Source texts of formatted documents:
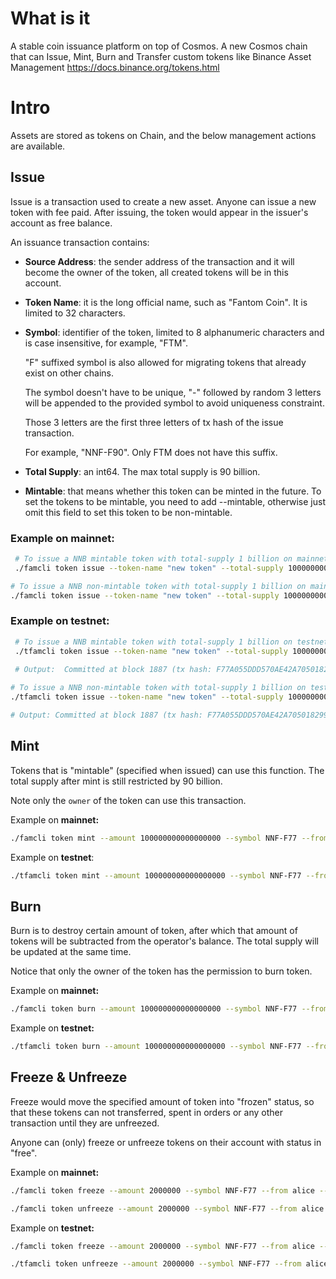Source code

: # What is it
A stable coin issuance platform on top of Cosmos.
A new Cosmos chain that can Issue, Mint, Burn and Transfer custom tokens like 
Binance Asset Management https://docs.binance.org/tokens.html

# Intro
Assets are stored as tokens on Chain, and the below management actions are available.

## Issue
Issue is a transaction used to create a new asset. Anyone can issue a new token with fee paid. 
After issuing, the token would appear in the issuer's account as free balance.

An issuance transaction contains:

* **Source Address**: the sender address of the transaction and it will become the owner of the token, all created tokens will be in this account.
* **Token Name**: it is the long official name, such as "Fantom Coin". It is limited to 32 characters.
* **Symbol**: identifier of the token, limited to 8 alphanumeric characters and is case insensitive, for example, "FTM".

    "F" suffixed symbol is also allowed for migrating tokens that already exist on other chains.

    The symbol doesn't have to be unique, "-" followed by random 3 letters will be appended to the provided symbol to avoid uniqueness constraint.

    Those 3 letters are the first three letters of tx hash of the issue transaction.

    For example, "NNF-F90". Only FTM does not have this suffix.
* **Total Supply**: an int64. The max total supply is 90 billion.
* **Mintable**: that means whether this token can be minted in the future. To set the tokens to be mintable, you need to add --mintable, otherwise just omit this field to set this token to be non-mintable.

### Example on **mainnet:**
```bash
 # To issue a NNB mintable token with total-supply 1 billion on mainnet
 ./famcli token issue --token-name "new token" --total-supply 100000000000000000 --symbol NNF --mintable --from alice --chain-id Fantom-Chain-Alpha  --node  https://data.mainnet.io:443 --trust-node
```
```bash
# To issue a NNB non-mintable token with total-supply 1 billion on mainnet
./famcli token issue --token-name "new token" --total-supply 100000000000000000 --symbol NNF --from alice  --chain-id Fantom-Chain-Alpha   --node  https://data.mainnet.io:443 --trust-node
```

### Example on **testnet:**
```bash
 # To issue a NNB mintable token with total-supply 1 billion on testnet
 ./tfamcli token issue --token-name "new token" --total-supply 100000000000000000 --symbol NNF --mintable --from alice --chain-id Fantom-Chain-Alpha  --node  https://data.testnet.io:80 --trust-node
 
 # Output:  Committed at block 1887 (tx hash: F77A055DDD570AE42A7050182993A0B4DBC81A0D, ... Issued NNF-F77...)
```
```bash
# To issue a NNB non-mintable token with total-supply 1 billion on testnet
./tfamcli token issue --token-name "new token" --total-supply 100000000000000000 --symbol NNF --from alice  --chain-id Fantom-Chain-Omega   --node  https://data.testnet.io:80 --trust-node

# Output: Committed at block 1887 (tx hash: F77A055DDD570AE42A7050182993A0B4DBC81A0D, ... Issued NNF-F77...)
```

## Mint

Tokens that is "mintable" (specified when issued) can use this function. The total supply after mint is still restricted by 90 billion. 

Note only the `owner` of the token can use this transaction.

Example on **mainnet:**

```bash
./famcli token mint --amount 100000000000000000 --symbol NNF-F77 --from alice --chain-id Fantom-Chain-Alpha --node https://data.defibit.io:443 --trust-node
```

Example on **testnet**:
```bash
./tfamcli token mint --amount 100000000000000000 --symbol NNF-F77 --from alice --chain-id Fantom-Chain-Omega --node https://data.testnet.io:80 --trust-node
```

## Burn
Burn is to destroy certain amount of token, after which that amount of tokens will be subtracted from the operator's balance. The total supply will be updated at the same time. 

Notice that only the owner of the token has the permission to burn token.
   
Example on **mainnet:**

```bash
./famcli token burn --amount 100000000000000000 --symbol NNF-F77 --from alice --chain-id Fantom-Chain-Alpha --node https://data.mainnet.io:443 --trust-node
```

Example on **testnet:**

```bash
./tfamcli token burn --amount 100000000000000000 --symbol NNF-F77 --from alice --chain-id Fantom-Chain-Omega --node https://data.testnet.io:443 --trust-node
```

## Freeze & Unfreeze
Freeze would move the specified amount of token into "frozen" status, so that these tokens can not transferred, spent in orders or any other transaction until they are unfreezed.

Anyone can (only) freeze or unfreeze tokens on their account with status in "free".

Example on **mainnet:**
```bash
./famcli token freeze --amount 2000000 --symbol NNF-F77 --from alice --chain-id Fantom-Chain-Alpha --node https://data.mainnet.io:443 --trust-node
```
```bash
./famcli token unfreeze --amount 2000000 --symbol NNF-F77 --from alice --chain-id Fantom-Chain-Alpha --node https://data.mainnet.io:443 --trust-node
```

Example on **testnet:**
```bash
./famcli token freeze --amount 2000000 --symbol NNF-F77 --from alice --chain-id Fantom-Chain-Omega --node https://data.testnet.io:443 --trust-node
```
```bash
./tfamcli token unfreeze --amount 2000000 --symbol NNF-F77 --from alice --chain-id Fantom-Chain-Omega --node https://data.testnet.io:443 --trust-node
```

How to complete this task — Your answer should be the lines from the opening of the records through the line with "on other chains.", both ends retyped exactly and pictures left out.

Result for this task —
Source code

: # What is it
A stable coin issuance platform on top of Cosmos.
A new Cosmos chain that can Issue, Mint, Burn and Transfer custom tokens like 
Binance Asset Management https://docs.binance.org/tokens.html

# Intro
Assets are stored as tokens on Chain, and the below management actions are available.

## Issue
Issue is a transaction used to create a new asset. Anyone can issue a new token with fee paid. 
After issuing, the token would appear in the issuer's account as free balance.

An issuance transaction contains:

* **Source Address**: the sender address of the transaction and it will become the owner of the token, all created tokens will be in this account.
* **Token Name**: it is the long official name, such as "Fantom Coin". It is limited to 32 characters.
* **Symbol**: identifier of the token, limited to 8 alphanumeric characters and is case insensitive, for example, "FTM".

    "F" suffixed symbol is also allowed for migrating tokens that already exist on other chains.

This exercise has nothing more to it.